Roots, Rock, Reggae, with Ozomatli, Bunny Wailer, Stephen Marley, and Ziggy Marley. At the Santa Barbara Bowl, Friday, August 11.
Reviewed by Ethan Stewart
When one day faced with the question, “Where were you when World War III broke out?,” I will smile and flash back to last Friday night at the Bowl, my mind flooded with the sounds of sweet reggae music. That’s when the crest of Milpas Street became a much-needed womb of positive vibrations for five beautiful hours as two of Bob Marley’s sons — Stephen and Ziggy — and his former bandmate Bunny Wailer took to the stage as part of the Roots, Rock, Reggae Tour.
With opener Jon Nicholson lost to traffic, Los Angeles’s Ozomatli kicked things off with their Latin-infused, hip-hop, shake-your-ass-and-feel-good music. No strangers to S.B., the 10-piece Ozo crew rewarded those who showed up on time with an uninhibited exercise in fun that culminated in a marching band parade out into the beer courtyard. Next up was Bunny, who — draped in a massive red, gold, and green scarf — dropped a serious dose of dancehall history lessons with such classics as “Don Dadda” and “Ballroom Floor.” Bunny then went on to cover Peter Tosh’s “I’m the Toughest” and a medley of Wailers’ hits, such as “Simmer Down” and “Mellow Mood.”
Then Stephen Marley brought the audience to its feet for more than an hour with his own tunes and his father’s timeless numbers. As the air filled with ganja smoke and Bunny skanked it up on the side of the stage, Stephen — decked out in denim from head to toe and with his flowing dreadlocks — sounded and looked hauntingly similar to Bob Marley during his 1979 Bowl performance. As such, Stephen’s take on his dad’s “Buffalo Soldier” and “Could You Be Loved” resulted in something like church for the crowd. Ziggy closed the evening with a rock-influenced set, staking new territory for the Melody Makers’ former frontman. At worst it sounded like Lenny Kravitz goes to Jamaica, but at its best it was powerful and moving music.

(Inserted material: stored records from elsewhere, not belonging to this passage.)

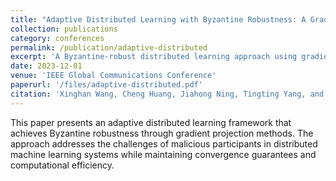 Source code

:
 ```yaml
---
title: "Adaptive Distributed Learning with Byzantine Robustness: A Gradient-Projection-Based Method"
collection: publications
category: conferences
permalink: /publication/adaptive-distributed
excerpt: 'A Byzantine-robust distributed learning approach using gradient projection methods.'
date: 2023-12-01
venue: 'IEEE Global Communications Conference'
paperurl: '/files/adaptive-distributed.pdf'
citation: 'Xinghan Wang, Cheng Huang, Jiahong Ning, Tingting Yang, and Xuemin Shen. (2023). &quot;Adaptive Distributed Learning with Byzantine Robustness: A Gradient-Projection-Based Method.&quot; <i>IEEE Global Communications Conference</i>.'
---
```

This paper presents an adaptive distributed learning framework that achieves Byzantine robustness through gradient projection methods. The approach addresses the challenges of malicious participants in distributed machine learning systems while maintaining convergence guarantees and computational efficiency.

Having witnessed this tour’s kickoff at Reggae on the River the week before, I can report that the Bowl got the better performance, especially because everyone got to go home last week chanting, “Get up, stand up! Stand up for your right!” That was the encore sung together by Bunny, Ziggy, and Stephen, giving this generation the closest thing it will ever have to seeing and feeling Bob Marley live. And what better time to remember that timeless cry to arms.